You're right, this is a disadvantage of this technique. But, I figure that most programs would only have a few hundred to a few thousand (at most) imports, so this would only take up one or two pages. Thus, it shouldn't be much of a problem.
Using the "book" document class (thus introducing 'chapter X' on a new page while a single \section would have been enough makes the document larger than it needs to be ...
Actually, it's the "report" class, but yeah, I'll switch to "article" in future versions of the document.
Pushing the result(s) to the stack of the calling process is awkward, since you'd need a special wrapper for that kind of access, you're messing with the stack where the C compiler doesn't expect it.
How do you pass arguments to a page fault? I can only think of pushing them on the stack, but that's just as hackish as trying to pop the result off the stack.
How about this: In an export, the function lists how many bytes the arguments take up. This could be calculated from the function definitions by the same tool that writes the imports headers and whatnot. When it's called, the kernel initializes the process' stack, copying that data into the top of the stack. Upon return, the kernel copies the data from the start of the stack up to the callee's %esp (the return value), back to the caller's stack(overwriting the arguments) and increments the caller's %esp accordingly. Hackish, yes, but it should work just fine.
The issue of calling conventions arises here, but as long as the two ends can agree on a convention (or maybe, specify that all functions must use one), and the arguments are passed on the stack (no registers!), this shouldn't a problem.
@gnome: despite the mechanism is interresting, you might wish to reconsider the concept of "exporting functions" to the world.
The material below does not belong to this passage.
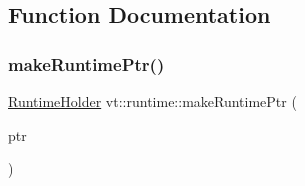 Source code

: \subsection{Function Documentation}
\mbox{\label{namespacevt_1_1runtime_a71998fecf2a4d70b11e3ae4aa47810db}} 
\subsubsection{\texorpdfstring{make\+Runtime\+Ptr()}{makeRuntimePtr()}}
{\footnotesize\ttfamily \hyperlink{structvt_1_1runtime_1_1_runtime_holder}{Runtime\+Holder} vt\+::runtime\+::make\+Runtime\+Ptr (\begin{DoxyParamCaption}\item[{\hyperlink{structvt_1_1runtime_1_1_runtime_holder_a9740e8aa7487fcf38b67a7e160d7b046}{Runtime\+Holder\+::\+Pointer\+Type} const}]{ptr }\end{DoxyParamCaption})\hspace{0.3cm}{\ttfamily [inline]}}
Try to model the use of IPC: you may have process that expose "objects" to the world (like a window, a network connection, a file handle or things alike), but you usually want to avoid a remote process to tell you where in your own memory things stands, which is the great difference between RPC and LPC ...
Hmm... that's a valid point about exporting objects vs. exporting functions.
About the remote process telling you what's in your own memory, I don't follow. The address that you call for any specific function is determined by the offset of that function in the process' import table. In the export table, a process lists the actual address of the function in its own address space, but that is only exposed to the kernel.
Could you clarify?
As a concluding thing, the asynchronous syscalls is a good idea I think. You might want to write a paper on that, since it's a thing I haven't heard about up to now. It is very close to my unreleased tcall API, although tcall is intended for user-level no-wait functions.
;D
Although it's a few years away, I'll have the option of writing a thesis in the 4th year of my CS program, and I might do it on this whole system. Failing that, the asynchronous calls might work too. We'll see what happens.
To avoid the re-entrancy issues you could put the call into a buffer or queue, so that the called function does one call at a time. When it completes one call it'd try to get the next call from the buffer/queue, and it could block until another call is made when no calls are in the buffer/queue.
Good idea. I suppose I could add another flag in the export list to control this behaviour. If a process wants to allow reentrancy, it should be allowed to. By default though, they're non-reentrant.